▶ _HOW TO COMPLETE THIS TASK_:
Work out how many lines of the material contain the string "permissões". Respond with the number only.

▶ _EXTRACTED DATA_:
--- START ---
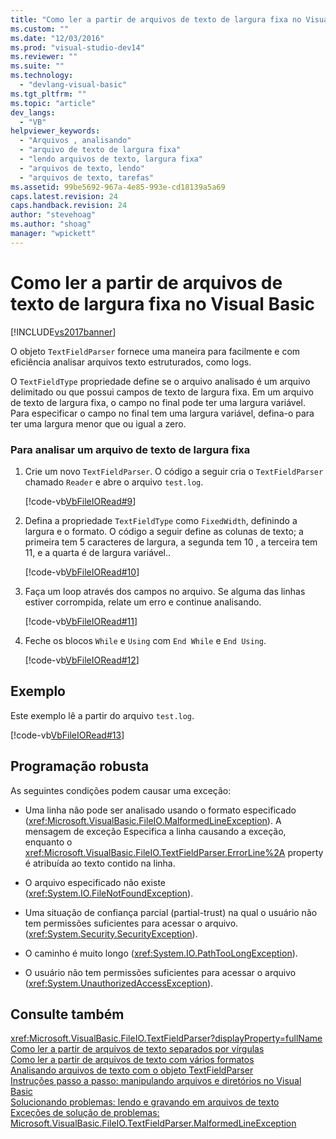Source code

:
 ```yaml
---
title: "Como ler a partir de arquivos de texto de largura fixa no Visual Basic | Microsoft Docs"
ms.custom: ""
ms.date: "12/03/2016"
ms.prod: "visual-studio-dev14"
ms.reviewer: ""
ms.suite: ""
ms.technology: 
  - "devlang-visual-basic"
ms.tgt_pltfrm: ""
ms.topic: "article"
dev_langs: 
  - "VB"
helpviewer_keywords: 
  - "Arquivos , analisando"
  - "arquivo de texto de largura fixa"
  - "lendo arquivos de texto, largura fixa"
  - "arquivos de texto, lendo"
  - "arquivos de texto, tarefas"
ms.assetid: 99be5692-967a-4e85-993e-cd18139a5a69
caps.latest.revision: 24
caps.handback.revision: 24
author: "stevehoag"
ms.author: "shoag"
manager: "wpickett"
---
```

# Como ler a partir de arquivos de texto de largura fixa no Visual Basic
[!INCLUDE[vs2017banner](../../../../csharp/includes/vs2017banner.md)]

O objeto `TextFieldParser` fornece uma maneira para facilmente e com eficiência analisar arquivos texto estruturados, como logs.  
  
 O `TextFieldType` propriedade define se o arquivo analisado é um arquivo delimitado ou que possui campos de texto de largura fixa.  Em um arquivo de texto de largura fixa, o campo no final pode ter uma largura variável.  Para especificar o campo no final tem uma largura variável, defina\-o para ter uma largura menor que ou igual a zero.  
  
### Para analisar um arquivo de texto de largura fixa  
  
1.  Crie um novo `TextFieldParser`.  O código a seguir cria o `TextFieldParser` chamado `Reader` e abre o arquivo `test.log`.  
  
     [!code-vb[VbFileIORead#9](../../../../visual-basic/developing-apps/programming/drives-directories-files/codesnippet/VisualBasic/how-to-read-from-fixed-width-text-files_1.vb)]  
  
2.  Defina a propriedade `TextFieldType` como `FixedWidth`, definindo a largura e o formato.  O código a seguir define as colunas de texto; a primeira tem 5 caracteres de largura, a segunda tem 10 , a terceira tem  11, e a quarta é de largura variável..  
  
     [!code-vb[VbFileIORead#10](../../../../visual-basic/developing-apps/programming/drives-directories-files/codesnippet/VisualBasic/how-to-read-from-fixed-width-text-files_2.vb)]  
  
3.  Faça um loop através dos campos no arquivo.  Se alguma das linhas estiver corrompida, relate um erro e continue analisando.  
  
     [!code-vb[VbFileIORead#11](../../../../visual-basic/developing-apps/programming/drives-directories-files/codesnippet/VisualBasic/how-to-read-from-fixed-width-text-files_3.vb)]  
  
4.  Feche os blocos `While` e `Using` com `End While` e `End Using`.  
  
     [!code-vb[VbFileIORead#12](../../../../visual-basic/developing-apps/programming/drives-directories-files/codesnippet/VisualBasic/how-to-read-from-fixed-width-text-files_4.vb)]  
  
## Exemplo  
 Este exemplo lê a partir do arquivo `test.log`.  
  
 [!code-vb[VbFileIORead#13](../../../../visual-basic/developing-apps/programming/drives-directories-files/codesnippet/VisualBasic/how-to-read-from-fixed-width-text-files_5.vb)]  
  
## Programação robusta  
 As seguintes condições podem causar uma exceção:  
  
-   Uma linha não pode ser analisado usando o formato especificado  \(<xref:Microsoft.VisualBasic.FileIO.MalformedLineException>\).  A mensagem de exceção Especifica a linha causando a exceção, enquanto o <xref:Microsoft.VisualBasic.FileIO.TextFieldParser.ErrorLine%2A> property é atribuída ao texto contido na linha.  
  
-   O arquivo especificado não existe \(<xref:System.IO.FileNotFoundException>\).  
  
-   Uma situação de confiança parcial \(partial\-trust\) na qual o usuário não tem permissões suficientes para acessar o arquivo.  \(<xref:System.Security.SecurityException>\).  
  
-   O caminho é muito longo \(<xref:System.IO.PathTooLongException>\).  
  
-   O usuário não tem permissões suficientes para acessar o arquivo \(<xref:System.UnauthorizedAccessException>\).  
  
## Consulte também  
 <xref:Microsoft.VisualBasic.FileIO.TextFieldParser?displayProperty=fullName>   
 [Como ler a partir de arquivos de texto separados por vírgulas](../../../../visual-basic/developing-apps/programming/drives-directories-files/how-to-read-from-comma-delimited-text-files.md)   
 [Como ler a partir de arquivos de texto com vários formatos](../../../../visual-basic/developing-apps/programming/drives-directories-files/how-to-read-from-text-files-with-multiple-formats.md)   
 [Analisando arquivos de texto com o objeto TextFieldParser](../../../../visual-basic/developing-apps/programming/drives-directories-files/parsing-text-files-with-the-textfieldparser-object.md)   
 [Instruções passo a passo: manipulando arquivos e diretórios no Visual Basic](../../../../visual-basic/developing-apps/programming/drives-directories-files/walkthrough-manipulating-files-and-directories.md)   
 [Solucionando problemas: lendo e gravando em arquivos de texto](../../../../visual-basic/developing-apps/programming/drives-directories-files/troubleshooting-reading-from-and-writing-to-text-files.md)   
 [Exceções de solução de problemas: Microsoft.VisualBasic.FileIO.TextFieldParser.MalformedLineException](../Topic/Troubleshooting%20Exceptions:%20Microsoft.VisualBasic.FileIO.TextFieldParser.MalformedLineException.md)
--- END ---
▶ _ANSWER FOR THIS EXERCISE_:
2